The Attorney General's Office represents the Indiana Recount Commission in a lawsuit, IDP v. Charlie White et al. On December 22 the Marion County Circuit Court reversed the Recount Commission's unanimous ruling on White's eligibility to appear on the 2010 ballot as a Secretary of State candidate. But the trial court on January 4 stayed, or halted enforcement of, its own ruling, pending appeal by the Recount Commission and other litigants.

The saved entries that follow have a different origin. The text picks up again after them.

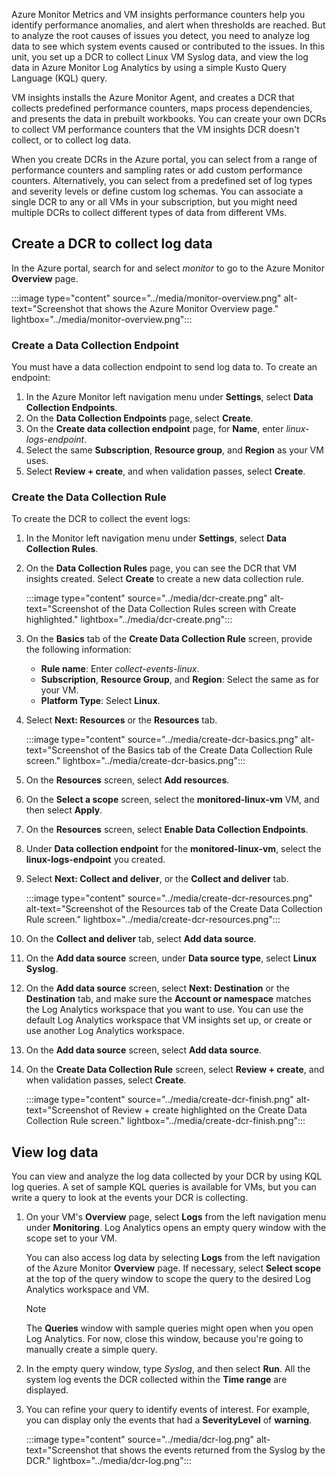 Azure Monitor Metrics and VM insights performance counters help you identify performance anomalies, and alert when thresholds are reached. But to analyze the root causes of issues you detect, you need to analyze log data to see which system events caused or contributed to the issues. In this unit, you set up a DCR to collect Linux VM Syslog data, and view the log data in Azure Monitor Log Analytics by using a simple Kusto Query Language (KQL) query.

VM insights installs the Azure Monitor Agent, and creates a DCR that collects predefined performance counters, maps process dependencies, and presents the data in prebuilt workbooks. You can create your own DCRs to collect VM performance counters that the VM insights DCR doesn't collect, or to collect log data.

When you create DCRs in the Azure portal, you can select from a range of performance counters and sampling rates or add custom performance counters. Alternatively, you can select from a predefined set of log types and severity levels or define custom log schemas. You can associate a single DCR to any or all VMs in your subscription, but you might need multiple DCRs to collect different types of data from different VMs.

## Create a DCR to collect log data

In the Azure portal, search for and select *monitor* to go to the Azure Monitor **Overview** page.

:::image type="content" source="../media/monitor-overview.png" alt-text="Screenshot that shows the Azure Monitor Overview page." lightbox="../media/monitor-overview.png":::

### Create a Data Collection Endpoint

You must have a data collection endpoint to send log data to. To create an endpoint:

1. In the Azure Monitor left navigation menu under **Settings**, select **Data Collection Endpoints**.
1. On the **Data Collection Endpoints** page, select **Create**.
1. On the **Create data collection endpoint** page, for **Name**, enter *linux-logs-endpoint*.
1. Select the same **Subscription**, **Resource group**, and **Region** as your VM uses.
1. Select **Review + create**, and when validation passes, select **Create**.

### Create the Data Collection Rule

To create the DCR to collect the event logs:

1. In the Monitor left navigation menu under **Settings**, select **Data Collection Rules**.
1. On the **Data Collection Rules** page, you can see the DCR that VM insights created. Select **Create** to create a new data collection rule.

   :::image type="content" source="../media/dcr-create.png" alt-text="Screenshot of the Data Collection Rules screen with Create highlighted." lightbox="../media/dcr-create.png":::

1. On the **Basics** tab of the **Create Data Collection Rule** screen, provide the following information:
   - **Rule name**: Enter *collect-events-linux*.
   - **Subscription**, **Resource Group**, and **Region**: Select the same as for your VM.
   - **Platform Type**: Select **Linux**.
1. Select **Next: Resources** or the **Resources** tab.

   :::image type="content" source="../media/create-dcr-basics.png" alt-text="Screenshot of the Basics tab of the Create Data Collection Rule screen." lightbox="../media/create-dcr-basics.png":::

1. On the **Resources** screen, select **Add resources**.
1. On the **Select a scope** screen, select the **monitored-linux-vm** VM, and then select **Apply**.
1. On the **Resources** screen, select **Enable Data Collection Endpoints**.
1. Under **Data collection endpoint** for the **monitored-linux-vm**, select the **linux-logs-endpoint** you created.
1. Select **Next: Collect and deliver**, or the **Collect and deliver** tab.

   :::image type="content" source="../media/create-dcr-resources.png" alt-text="Screenshot of the Resources tab of the Create Data Collection Rule screen." lightbox="../media/create-dcr-resources.png":::

1. On the **Collect and deliver** tab, select **Add data source**.
1. On the **Add data source** screen, under **Data source type**, select **Linux Syslog**.
1. On the **Add data source** screen, select **Next: Destination** or the **Destination** tab, and make sure the **Account or namespace** matches the Log Analytics workspace that you want to use. You can use the default Log Analytics workspace that VM insights set up, or create or use another Log Analytics workspace.

1. On the **Add data source** screen, select **Add data source**.
1. On the **Create Data Collection Rule** screen, select **Review + create**, and when validation passes, select **Create**.

   :::image type="content" source="../media/create-dcr-finish.png" alt-text="Screenshot of Review + create highlighted on the Create Data Collection Rule screen." lightbox="../media/create-dcr-finish.png":::

## View log data

You can view and analyze the log data collected by your DCR by using KQL log queries. A set of sample KQL queries is available for VMs, but you can write a query to look at the events your DCR is collecting.

1. On your VM's **Overview** page, select **Logs** from the left navigation menu under **Monitoring**. Log Analytics opens an empty query window with the scope set to your VM.

   You can also access log data by selecting **Logs** from the left navigation of the Azure Monitor **Overview** page. If necessary, select **Select scope** at the top of the query window to scope the query to the desired Log Analytics workspace and VM.

   >[!NOTE]
   > The **Queries** window with sample queries might open when you open Log Analytics. For now, close this window, because you're going to manually create a simple query.
   
1. In the empty query window, type *Syslog*, and then select **Run**. All the system log events the DCR collected within the **Time range** are displayed.

1. You can refine your query to identify events of interest. For example, you can display only the events that had a **SeverityLevel** of **warning**.

   :::image type="content" source="../media/dcr-log.png" alt-text="Screenshot that shows the events returned from the Syslog by the DCR." lightbox="../media/dcr-log.png":::

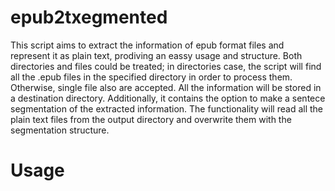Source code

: # epub2txegmented
This script aims to extract the information of epub format files and represent it as plain text, prodiving an eassy usage and structure. Both directories and files could be treated; in directories case, the script will find all the .epub files in the specified directory in order to process them. Otherwise, single file also are accepted. All the information will be stored in a destination directory.
Additionally, it contains the option to make a sentece segmentation of the extracted information. The functionality will read all the plain text files from the output directory and overwrite them with the segmentation structure.

# Usage
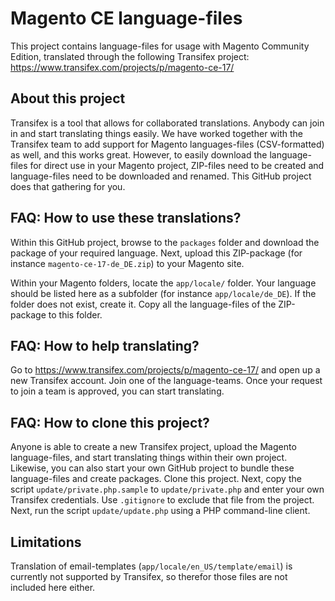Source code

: # Magento CE language-files
This project contains language-files for usage with Magento Community
Edition, translated through the following Transifex project:
https://www.transifex.com/projects/p/magento-ce-17/

## About this project
Transifex is a tool that allows for collaborated translations. Anybody can join in and start translating
things easily. We have worked together with the Transifex team to add support for Magento languages-files 
(CSV-formatted) as well, and this works great. However, to easily download the language-files for direct
use in your Magento project, ZIP-files need to be created and language-files need to be downloaded and 
renamed. This GitHub project does that gathering for you.

## FAQ: How to use these translations?
Within this GitHub project, browse to the `packages` folder and download the package of
your required language. Next, upload this ZIP-package (for instance `magento-ce-17-de_DE.zip`) to your
Magento site.

Within your Magento folders, locate the `app/locale/` folder. Your language should be listed here as a 
subfolder (for instance `app/locale/de_DE`). If the folder does not exist, create it. Copy all the
language-files of the ZIP-package to this folder.

## FAQ: How to help translating?
Go to https://www.transifex.com/projects/p/magento-ce-17/ and open up a new Transifex account. Join one
of the language-teams. Once your request to join a team is approved, you can start translating.

## FAQ: How to clone this project?
Anyone is able to create a new Transifex project, upload the Magento language-files, and start
translating things within their own project. Likewise, you can also start your own GitHub project to
bundle these language-files and create packages. Clone this project. Next, copy the script `update/private.php.sample`
to `update/private.php` and enter your own Transifex credentials. Use `.gitignore` to exclude that file
from the project. Next, run the script `update/update.php` using a PHP command-line client.

## Limitations
Translation of email-templates (`app/locale/en_US/template/email`) is currently not supported by
Transifex, so therefor those files are not included here either. 
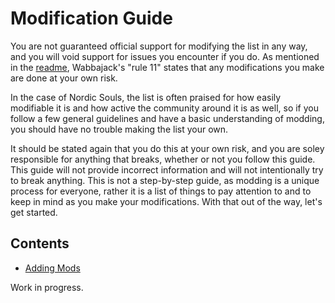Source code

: # Modification Guide

You are not guaranteed official support for modifying the list in any way, and you will void support for issues you encounter if you do. As mentioned in the [readme](https://github.com/Geborgen/nordic-souls/blob/main/README.md), Wabbajack's "rule 11" states that any modifications you make are done at your own risk. 

In the case of Nordic Souls, the list is often praised for how easily modifiable it is and how active the community around it is as well, so if you follow a few general guidelines and have a basic understanding of modding, you should have no trouble making the list your own.

It should be stated again that you do this at your own risk, and you are soley responsible for anything that breaks, whether or not you follow this guide. This guide will not provide incorrect information and will not intentionally try to break anything. This is not a step-by-step guide, as modding is a unique process for everyone, rather it is a list of things to pay attention to and to keep in mind as you make your modifications. With that out of the way, let's get started.

## Contents
- [Adding Mods](#adding-mods)

Work in progress.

The Attorney General's Office on January 9 filed a motion seeking to transfer the appeal directly to the Indiana Supreme Court, the state's highest court. The plaintiffs today filed a motion in the Indiana Court of Appeals seeking to lift the stay of the trial court's original December 22 order and enforce the order on ballot eligibility. With a transfer petition already pending in the Indiana Supreme Court and awaiting consideration, the Attorney General's Office plans to object to the plaintiff's latest motion, contending that the entire matter belongs in the state's highest court, bypassing the Court of Appeals. The State's response, objecting to lifting the trial court's stay order, will be filed soon.
"What the public needs now is an objective and unambiguous ruling from the Indiana Supreme Court to bring certainty, clarity and finality to this situation, 15 months after the election. It was highly unusual for a trial court to overrule a unanimous administrative decision of the Recount Commission in a statewide election, so at the very least the trial court's ruling ought to be reviewed by the state's highest court," Indiana Attorney General Greg Zoeller said.
The Recount Commission last June made a unanimous finding concerning candidate White's eligibility for the 2010 ballot as a candidate for Secretary of State, but when the trial court reversed that decision, the commission appealed. In the ongoing litigation, the Attorney General's Office represents the Recount Commission only and does not represent candidate White in the civil suit. The Supreme Court has not yet decided whether to take the case, and the State's next brief in the case is due February 13.